Timothy was very well behaved and would hardly ever steal anything that wasn’t his.  If we gave him something that seemed “too good to be true”, his first reaction was that it was a misunderstanding.  We’d have to reassure him that it WAS his.  He’d look at us in the eye to check,m and then yawn with the stress and pressure of digesting such a thought.

“But Timothy you’re a GOOD BOY, the chicken wing is YOURS!  Take it, GOOD BOY” – we’d have to say.  Once he was sure, he’d pick it up, take it to somewhere carpeted so that he’d be comfortable, then work through his prize.

Posing for the camera

Before we took most of our photos of Timothy in his bag, we’d have to ask him to sit still for a photo.  He MUST have known something was happening because SO often he’d lift his chin as if actually posing for the camera.  He was very photogenic and really seemed to love his photo being taken – maybe because he was the centre of attention, or he learned that we were very happy with him after he’d posed for us.

Panic in the middle of the night

He woke me up one night, yelping at about 4.30am.

I looked in the office, he wasn’t there.  I looked in the bathroom, he
wasn’t there.  I ran downstairs, he wasn’t there.

He yelped again, I could tell he was upstairs, so I came back onto the
landing to try and figure out where he was.

He was on the floor, against the tall red bookcase in the office: *inside*
the orange fleece jacket.  He had somehow managed to climb *into* one of the
sleeves, and had disabled himself completely by getting all of his limbs
stuck in the sleeve.  Just his nose was poking out of the cuff!

He was *very* excited to get out, and licked my face for as long as he
would’ve done if I’d have been out all day!

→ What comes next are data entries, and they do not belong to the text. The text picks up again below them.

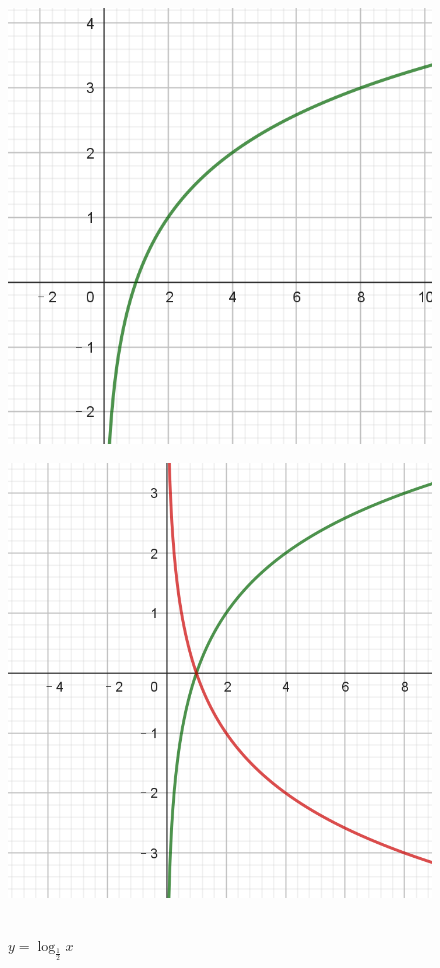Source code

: \documentclass[a4paper,openany]{ctexbook}
\begin{document}
\begin{figure}
    \centering
    \begin{minipage}{0.4\textwidth}
        \centering
        \includegraphics[width=\textwidth]{image30.png}
        \caption{\(y=\log_2 x\)}\label{eec40c13-e9b5-44b4-8c1a-7912803aa638}
    \end{minipage}
    \hfill
    \begin{minipage}{0.4\textwidth}
        \centering
        \includegraphics[width=\textwidth]{image31.png}\
        \caption{\(y=\log_{\frac{1}{2}} x\)}\label{173fd789-10db-41a1-9363-807ea6703850}
    \end{minipage}
\end{figure}
\end{document}
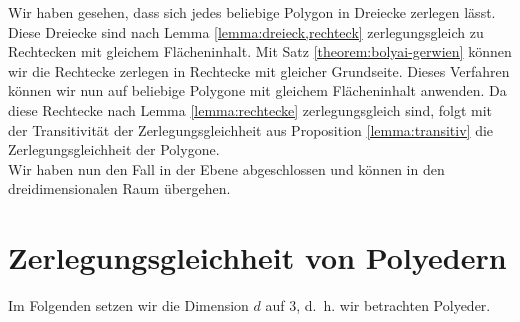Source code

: \documentclass[11pt,titlepage]{article}
\theoremstyle{definition}
\theoremstyle{remark}
\begin{document}
	Wir haben gesehen, dass sich jedes beliebige Polygon in Dreiecke zerlegen lässt. Diese Dreiecke 
	sind nach Lemma \ref{lemma:dreieck,rechteck} zerlegungsgleich zu Rechtecken mit gleichem 
	Flächeninhalt. Mit Satz \ref{theorem:bolyai-gerwien} können wir die Rechtecke zerlegen in Rechtecke 
	mit gleicher Grundseite. Dieses Verfahren können wir nun auf beliebige Polygone mit gleichem Flächeninhalt 
	anwenden. Da diese Rechtecke nach Lemma \ref{lemma:rechtecke} zerlegungsgleich sind, folgt mit der 
	Transitivität der Zerlegungsgleichheit aus Proposition \ref{lemma:transitiv} die Zerlegungsgleichheit der Polygone. \\
	Wir haben nun den Fall in der Ebene abgeschlossen und können in 
	den dreidimensionalen Raum übergehen. 
	
	\newpage
	
	\section{Zerlegungsgleichheit von Polyedern}
	
	Im Folgenden setzen wir die Dimension $d$ auf $3$, d.~h. wir betrachten Polyeder. 
	
\end{document}
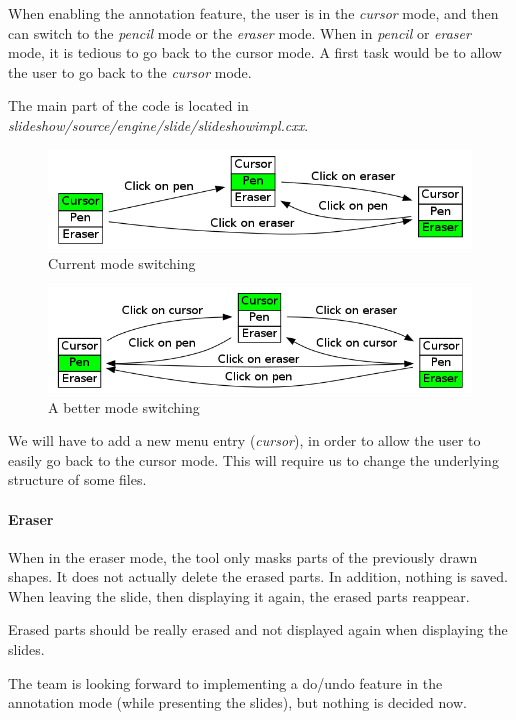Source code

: \documentclass[a4paper,11pt]{article}
\begin{document}
When enabling the annotation feature, the user is in the \emph{cursor} mode, and then can switch to the \emph{pencil} mode or the \emph{eraser} mode. When in \emph{pencil} or \emph{eraser} mode, it is tedious to go back to the cursor mode. A first task would be to allow the user to go back to the \emph{cursor} mode.

The main part of the code is located in
\emph{slideshow/source/engine/slide/slideshowimpl.cxx}.

\begin{figure}[!h]
\centering
\includegraphics[scale=0.5]{images/modes_current.png}
\caption{Current mode switching}
\end{figure}

\begin{figure}[!h]
\centering
\includegraphics[scale=0.5]{images/modes.png}
\caption{A better mode switching}
\end{figure}

We will have to add a new menu entry (\emph{cursor}), in order to allow the user to easily go back to the cursor mode. This will require us to change the underlying structure of some files.

\paragraph*{Eraser}

When in the eraser mode, the tool only masks parts of the previously drawn shapes. It does not actually delete the erased parts. In addition, nothing is saved. When leaving the slide, then displaying it again, the erased parts reappear.

Erased parts should be really erased and not displayed again when displaying the slides.

The team is looking forward to implementing a do/undo feature in the annotation mode (while presenting the slides), but nothing is decided now.
\end{document}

Checking the shower and making a nest in clothes

If I left the bathroom door open when I was in the shower, sometimes Timothy come in and put his face against the glass door of the shower.  He would stand there for a few seconds while he made sure that I was there.  I opened the door a couple of times but he made it clear he had no intention of getting in!

I never knew what the pattern was, but sometimes he’d settle down on my jumper if I left it on the bathroom floor (after first digging through them to make a nest with a suitable pillow).  If he wasn’t feeling great or was unsettled, I’d make a point of leaving the door open and clothes on the floor – then he’d ALWAYS accept them, and I think, he very grateful.

Morning routine

The morning routine for the last few months was that we’d get up at 05:45 and I’d carry Timothy downstairs, put my clean clothes in the downstairs bathroom, turn on the kitchen lights, open the back door, and put him out on the patio.  I’d then make tea while he checked the garden and did his wee.  Id it was wet, he’d be quicker, but the cold didn’t affect how long he took.  He’d stand on the doorstep when he was ready to come in.  If I took too long, he might scratch on the door, but not often.

I’d carry him through the conservatory to the sofa, where he expected his biscuits to be in place already.  Sometimes he’d turn his head as we passed a different chair – implying that he wanted that one.  I’d move his biscuits, apologising for putting them in the wrong place.

I’d give Annette her tea upstairs, then have my shower.  If I took too long in the shower, he’d be waiting for me on the carpet in the extension hallway – having sniffed under the door to check that I was still in there.